··· Information provided

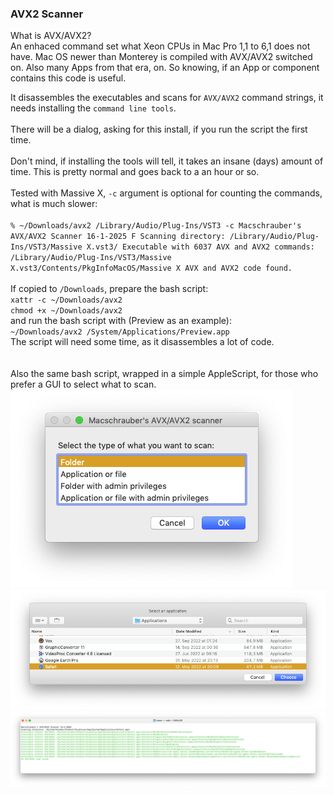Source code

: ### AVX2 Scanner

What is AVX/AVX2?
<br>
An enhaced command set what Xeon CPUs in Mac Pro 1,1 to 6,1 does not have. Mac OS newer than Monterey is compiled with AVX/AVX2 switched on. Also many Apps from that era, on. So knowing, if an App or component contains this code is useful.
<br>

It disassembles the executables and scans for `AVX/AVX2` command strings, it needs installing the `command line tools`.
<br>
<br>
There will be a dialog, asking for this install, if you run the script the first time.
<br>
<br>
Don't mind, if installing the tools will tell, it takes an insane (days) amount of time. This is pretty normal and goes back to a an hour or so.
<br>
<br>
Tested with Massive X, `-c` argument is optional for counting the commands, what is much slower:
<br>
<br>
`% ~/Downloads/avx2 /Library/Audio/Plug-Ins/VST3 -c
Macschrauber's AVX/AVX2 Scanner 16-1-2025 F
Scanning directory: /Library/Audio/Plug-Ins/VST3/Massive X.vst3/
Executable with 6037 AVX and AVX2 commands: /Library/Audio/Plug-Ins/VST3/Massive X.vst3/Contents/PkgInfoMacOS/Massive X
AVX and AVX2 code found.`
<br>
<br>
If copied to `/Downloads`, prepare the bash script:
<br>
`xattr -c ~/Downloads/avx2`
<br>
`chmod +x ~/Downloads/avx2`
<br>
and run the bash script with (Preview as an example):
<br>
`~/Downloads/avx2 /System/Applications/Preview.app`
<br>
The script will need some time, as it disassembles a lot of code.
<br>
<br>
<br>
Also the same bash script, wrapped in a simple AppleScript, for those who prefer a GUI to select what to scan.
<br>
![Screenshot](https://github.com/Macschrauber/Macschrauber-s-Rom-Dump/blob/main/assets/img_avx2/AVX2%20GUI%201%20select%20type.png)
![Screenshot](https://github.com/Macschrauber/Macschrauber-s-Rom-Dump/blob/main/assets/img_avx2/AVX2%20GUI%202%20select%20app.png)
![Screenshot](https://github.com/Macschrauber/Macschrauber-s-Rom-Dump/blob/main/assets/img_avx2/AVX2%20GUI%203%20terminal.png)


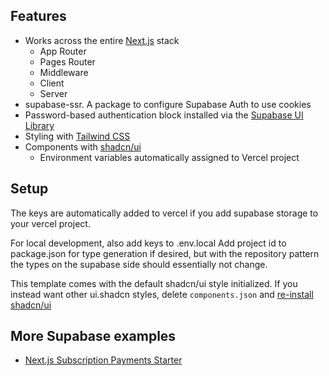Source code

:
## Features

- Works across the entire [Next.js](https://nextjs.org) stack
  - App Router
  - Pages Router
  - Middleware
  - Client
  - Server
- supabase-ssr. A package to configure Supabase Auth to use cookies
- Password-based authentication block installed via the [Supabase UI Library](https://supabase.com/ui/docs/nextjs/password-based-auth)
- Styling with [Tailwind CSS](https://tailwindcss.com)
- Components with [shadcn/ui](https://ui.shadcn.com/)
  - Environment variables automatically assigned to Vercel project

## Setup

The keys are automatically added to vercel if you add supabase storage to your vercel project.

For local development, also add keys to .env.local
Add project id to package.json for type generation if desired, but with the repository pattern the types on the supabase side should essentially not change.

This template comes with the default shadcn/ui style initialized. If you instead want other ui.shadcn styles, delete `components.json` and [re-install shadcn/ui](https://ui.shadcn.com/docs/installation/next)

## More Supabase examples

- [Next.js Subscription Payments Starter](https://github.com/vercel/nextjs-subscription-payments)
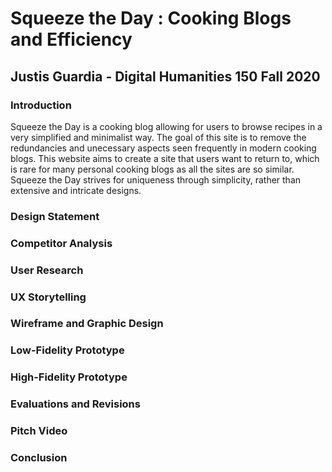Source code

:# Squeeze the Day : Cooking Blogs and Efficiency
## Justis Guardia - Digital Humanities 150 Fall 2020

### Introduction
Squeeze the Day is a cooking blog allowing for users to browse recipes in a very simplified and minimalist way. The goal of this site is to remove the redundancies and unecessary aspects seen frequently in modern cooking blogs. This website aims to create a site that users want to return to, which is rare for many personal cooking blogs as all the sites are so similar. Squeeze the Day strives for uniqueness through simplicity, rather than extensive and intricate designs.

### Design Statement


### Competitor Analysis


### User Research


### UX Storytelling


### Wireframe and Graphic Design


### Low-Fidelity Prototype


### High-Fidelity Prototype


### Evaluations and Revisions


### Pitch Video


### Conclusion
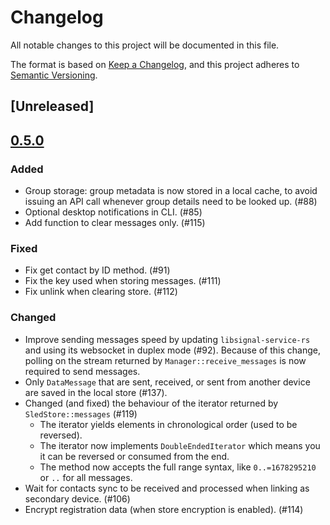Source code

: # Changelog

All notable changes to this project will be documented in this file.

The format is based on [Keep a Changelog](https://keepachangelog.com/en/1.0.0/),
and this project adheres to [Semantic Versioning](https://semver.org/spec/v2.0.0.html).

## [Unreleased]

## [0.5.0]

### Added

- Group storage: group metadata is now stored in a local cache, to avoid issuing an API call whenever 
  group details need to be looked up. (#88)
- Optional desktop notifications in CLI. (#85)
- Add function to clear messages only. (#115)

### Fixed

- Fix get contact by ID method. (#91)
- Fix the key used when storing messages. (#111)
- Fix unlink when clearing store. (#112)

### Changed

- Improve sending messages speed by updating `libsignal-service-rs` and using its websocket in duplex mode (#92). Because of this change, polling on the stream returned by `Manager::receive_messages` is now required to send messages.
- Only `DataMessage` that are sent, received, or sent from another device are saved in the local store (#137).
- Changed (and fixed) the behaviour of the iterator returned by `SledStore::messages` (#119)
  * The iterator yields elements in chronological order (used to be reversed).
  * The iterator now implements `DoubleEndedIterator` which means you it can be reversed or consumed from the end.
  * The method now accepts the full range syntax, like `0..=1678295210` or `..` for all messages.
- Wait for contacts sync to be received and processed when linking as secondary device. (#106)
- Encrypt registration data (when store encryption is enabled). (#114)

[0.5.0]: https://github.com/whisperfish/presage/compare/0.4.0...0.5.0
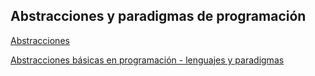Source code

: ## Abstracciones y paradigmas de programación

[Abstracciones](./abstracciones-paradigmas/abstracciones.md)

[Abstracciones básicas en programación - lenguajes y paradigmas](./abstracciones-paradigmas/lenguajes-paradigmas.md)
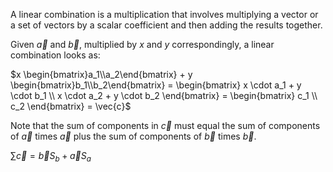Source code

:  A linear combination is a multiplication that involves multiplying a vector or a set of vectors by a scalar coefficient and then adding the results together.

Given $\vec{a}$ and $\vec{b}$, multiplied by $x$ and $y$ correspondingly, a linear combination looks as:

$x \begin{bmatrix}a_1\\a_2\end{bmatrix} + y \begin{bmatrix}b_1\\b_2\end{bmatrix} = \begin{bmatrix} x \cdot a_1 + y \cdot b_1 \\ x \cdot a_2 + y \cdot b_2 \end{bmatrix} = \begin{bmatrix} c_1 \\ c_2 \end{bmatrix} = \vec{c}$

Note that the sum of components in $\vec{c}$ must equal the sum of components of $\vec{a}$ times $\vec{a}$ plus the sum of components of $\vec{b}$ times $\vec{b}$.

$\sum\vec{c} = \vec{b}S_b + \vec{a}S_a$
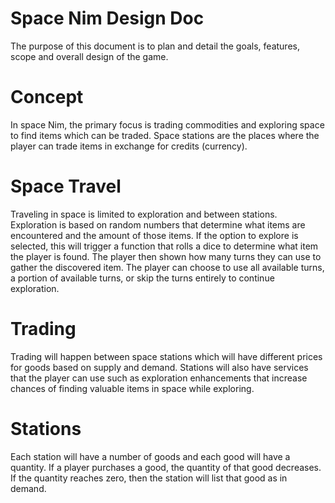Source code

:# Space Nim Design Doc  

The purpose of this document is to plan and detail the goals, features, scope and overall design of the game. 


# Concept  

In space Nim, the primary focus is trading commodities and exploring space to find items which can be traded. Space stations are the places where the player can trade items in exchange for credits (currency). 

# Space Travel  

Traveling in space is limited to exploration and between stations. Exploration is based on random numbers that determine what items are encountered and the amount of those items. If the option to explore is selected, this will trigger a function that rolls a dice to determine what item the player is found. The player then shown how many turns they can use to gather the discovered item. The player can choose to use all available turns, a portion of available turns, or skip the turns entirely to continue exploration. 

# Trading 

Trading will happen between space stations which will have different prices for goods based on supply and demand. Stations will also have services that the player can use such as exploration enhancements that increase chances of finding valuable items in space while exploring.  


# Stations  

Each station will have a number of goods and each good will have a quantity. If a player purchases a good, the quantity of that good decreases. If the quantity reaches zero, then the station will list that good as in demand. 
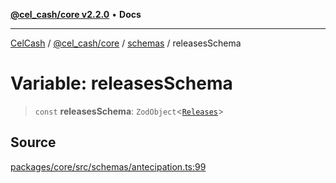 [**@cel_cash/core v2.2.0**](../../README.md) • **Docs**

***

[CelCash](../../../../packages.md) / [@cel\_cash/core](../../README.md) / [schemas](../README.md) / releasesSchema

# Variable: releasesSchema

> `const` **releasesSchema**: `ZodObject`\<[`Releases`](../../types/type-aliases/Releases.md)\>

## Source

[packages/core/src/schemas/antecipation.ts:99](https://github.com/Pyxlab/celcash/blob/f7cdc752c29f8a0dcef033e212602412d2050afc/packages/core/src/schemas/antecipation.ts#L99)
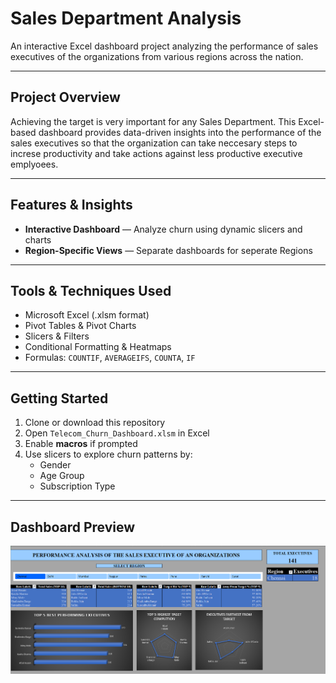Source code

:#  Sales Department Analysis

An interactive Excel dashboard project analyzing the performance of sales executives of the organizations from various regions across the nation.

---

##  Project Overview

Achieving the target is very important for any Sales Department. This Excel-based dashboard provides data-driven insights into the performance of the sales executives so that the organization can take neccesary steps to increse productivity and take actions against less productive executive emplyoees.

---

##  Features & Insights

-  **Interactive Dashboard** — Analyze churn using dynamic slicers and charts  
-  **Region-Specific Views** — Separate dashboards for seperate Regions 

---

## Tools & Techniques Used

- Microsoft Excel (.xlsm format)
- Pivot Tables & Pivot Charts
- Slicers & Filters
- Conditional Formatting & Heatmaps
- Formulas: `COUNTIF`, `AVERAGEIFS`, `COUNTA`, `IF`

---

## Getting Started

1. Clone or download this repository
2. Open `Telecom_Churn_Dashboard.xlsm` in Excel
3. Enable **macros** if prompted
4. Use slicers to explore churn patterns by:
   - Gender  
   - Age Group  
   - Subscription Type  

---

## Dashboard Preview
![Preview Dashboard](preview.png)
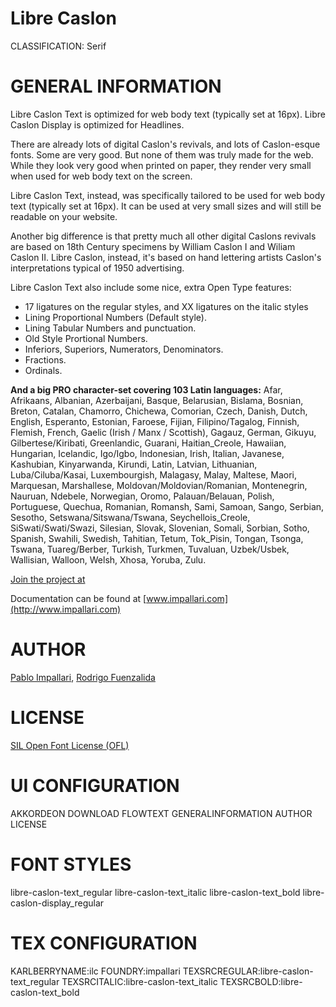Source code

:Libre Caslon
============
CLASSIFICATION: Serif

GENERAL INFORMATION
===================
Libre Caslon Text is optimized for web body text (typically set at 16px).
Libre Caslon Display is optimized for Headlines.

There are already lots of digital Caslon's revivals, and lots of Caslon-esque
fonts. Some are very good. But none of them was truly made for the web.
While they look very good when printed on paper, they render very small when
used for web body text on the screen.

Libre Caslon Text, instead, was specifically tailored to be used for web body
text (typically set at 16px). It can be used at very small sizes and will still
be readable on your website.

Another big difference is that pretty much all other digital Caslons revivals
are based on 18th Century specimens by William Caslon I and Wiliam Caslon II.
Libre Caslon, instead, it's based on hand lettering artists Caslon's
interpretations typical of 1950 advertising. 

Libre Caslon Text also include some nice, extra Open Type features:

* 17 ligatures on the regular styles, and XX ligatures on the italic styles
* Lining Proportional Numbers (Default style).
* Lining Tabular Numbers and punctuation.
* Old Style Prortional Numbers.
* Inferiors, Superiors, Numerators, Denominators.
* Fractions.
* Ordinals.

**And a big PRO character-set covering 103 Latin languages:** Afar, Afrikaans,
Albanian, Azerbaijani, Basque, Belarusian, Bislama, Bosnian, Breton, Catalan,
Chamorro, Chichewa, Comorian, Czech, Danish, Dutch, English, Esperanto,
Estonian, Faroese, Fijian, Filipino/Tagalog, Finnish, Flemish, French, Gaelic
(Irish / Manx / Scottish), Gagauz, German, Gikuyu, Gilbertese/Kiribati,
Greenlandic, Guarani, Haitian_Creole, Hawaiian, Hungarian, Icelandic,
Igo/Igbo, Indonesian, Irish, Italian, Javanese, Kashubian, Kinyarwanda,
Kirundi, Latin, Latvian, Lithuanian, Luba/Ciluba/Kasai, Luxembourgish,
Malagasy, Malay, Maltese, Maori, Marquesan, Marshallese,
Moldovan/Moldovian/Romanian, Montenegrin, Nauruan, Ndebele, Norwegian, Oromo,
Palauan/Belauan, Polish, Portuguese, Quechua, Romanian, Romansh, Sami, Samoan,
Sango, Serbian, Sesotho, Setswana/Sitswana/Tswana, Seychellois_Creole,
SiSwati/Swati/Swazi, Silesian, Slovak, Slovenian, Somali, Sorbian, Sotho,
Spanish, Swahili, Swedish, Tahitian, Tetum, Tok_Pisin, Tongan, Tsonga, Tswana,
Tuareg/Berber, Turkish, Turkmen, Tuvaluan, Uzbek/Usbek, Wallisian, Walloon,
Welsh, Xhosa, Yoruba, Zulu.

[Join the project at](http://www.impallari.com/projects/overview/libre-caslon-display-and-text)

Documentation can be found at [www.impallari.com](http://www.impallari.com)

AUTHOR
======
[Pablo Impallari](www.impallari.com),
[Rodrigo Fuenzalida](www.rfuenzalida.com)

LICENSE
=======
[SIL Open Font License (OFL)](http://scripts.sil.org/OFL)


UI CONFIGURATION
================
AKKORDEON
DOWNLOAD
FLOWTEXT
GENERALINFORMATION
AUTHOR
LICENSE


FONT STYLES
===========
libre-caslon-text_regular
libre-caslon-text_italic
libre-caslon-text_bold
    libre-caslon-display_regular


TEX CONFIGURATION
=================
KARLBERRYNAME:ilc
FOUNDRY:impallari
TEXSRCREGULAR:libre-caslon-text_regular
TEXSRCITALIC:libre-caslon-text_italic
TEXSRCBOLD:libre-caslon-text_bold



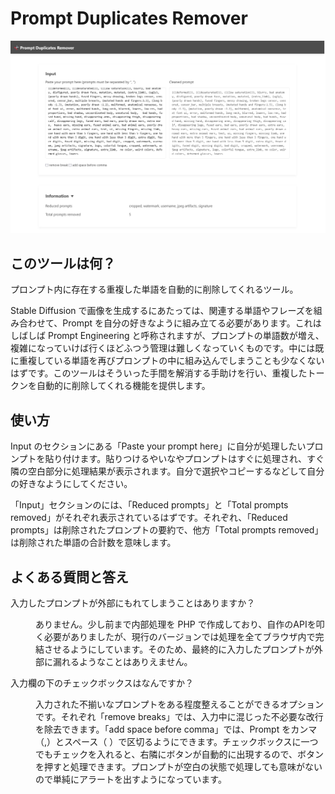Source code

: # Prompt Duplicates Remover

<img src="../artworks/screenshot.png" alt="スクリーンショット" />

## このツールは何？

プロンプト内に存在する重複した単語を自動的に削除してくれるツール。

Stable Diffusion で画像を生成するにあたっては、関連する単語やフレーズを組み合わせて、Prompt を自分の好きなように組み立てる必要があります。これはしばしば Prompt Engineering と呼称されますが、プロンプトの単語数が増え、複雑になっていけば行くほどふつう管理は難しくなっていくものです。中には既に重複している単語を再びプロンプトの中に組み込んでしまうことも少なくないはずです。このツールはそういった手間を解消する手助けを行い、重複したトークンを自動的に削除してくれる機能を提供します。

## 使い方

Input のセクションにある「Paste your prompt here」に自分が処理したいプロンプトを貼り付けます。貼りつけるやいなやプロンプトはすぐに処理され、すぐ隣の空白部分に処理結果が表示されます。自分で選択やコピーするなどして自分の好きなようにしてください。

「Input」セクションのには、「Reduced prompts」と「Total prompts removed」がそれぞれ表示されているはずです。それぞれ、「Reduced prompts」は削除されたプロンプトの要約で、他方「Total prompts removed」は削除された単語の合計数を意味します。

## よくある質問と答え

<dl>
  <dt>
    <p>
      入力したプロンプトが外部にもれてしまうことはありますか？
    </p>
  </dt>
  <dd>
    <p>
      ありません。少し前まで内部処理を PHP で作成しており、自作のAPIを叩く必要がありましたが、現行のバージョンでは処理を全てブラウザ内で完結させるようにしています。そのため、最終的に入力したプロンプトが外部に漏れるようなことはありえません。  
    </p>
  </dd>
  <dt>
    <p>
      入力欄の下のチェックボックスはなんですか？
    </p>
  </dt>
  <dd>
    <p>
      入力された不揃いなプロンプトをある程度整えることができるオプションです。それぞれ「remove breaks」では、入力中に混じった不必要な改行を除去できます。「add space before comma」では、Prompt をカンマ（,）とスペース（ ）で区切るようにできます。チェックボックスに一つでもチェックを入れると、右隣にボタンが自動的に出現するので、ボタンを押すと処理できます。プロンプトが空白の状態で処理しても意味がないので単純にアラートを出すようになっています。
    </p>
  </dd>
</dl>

······

**Assigned task:** Take the lines above starting at the one containing "This template comes" and ending at the one containing "Squeeze the Day is", and print them again exactly, without pictures.

**Expected answer:**
This template comes with the default shadcn/ui style initialized. If you instead want other ui.shadcn styles, delete `components.json` and [re-install shadcn/ui](https://ui.shadcn.com/docs/installation/next)

## More Supabase examples

- [Next.js Subscription Payments Starter](https://github.com/vercel/nextjs-subscription-payments)
Source code

:# Squeeze the Day : Cooking Blogs and Efficiency
## Justis Guardia - Digital Humanities 150 Fall 2020

### Introduction
Squeeze the Day is a cooking blog allowing for users to browse recipes in a very simplified and minimalist way. The goal of this site is to remove the redundancies and unecessary aspects seen frequently in modern cooking blogs. This website aims to create a site that users want to return to, which is rare for many personal cooking blogs as all the sites are so similar. Squeeze the Day strives for uniqueness through simplicity, rather than extensive and intricate designs.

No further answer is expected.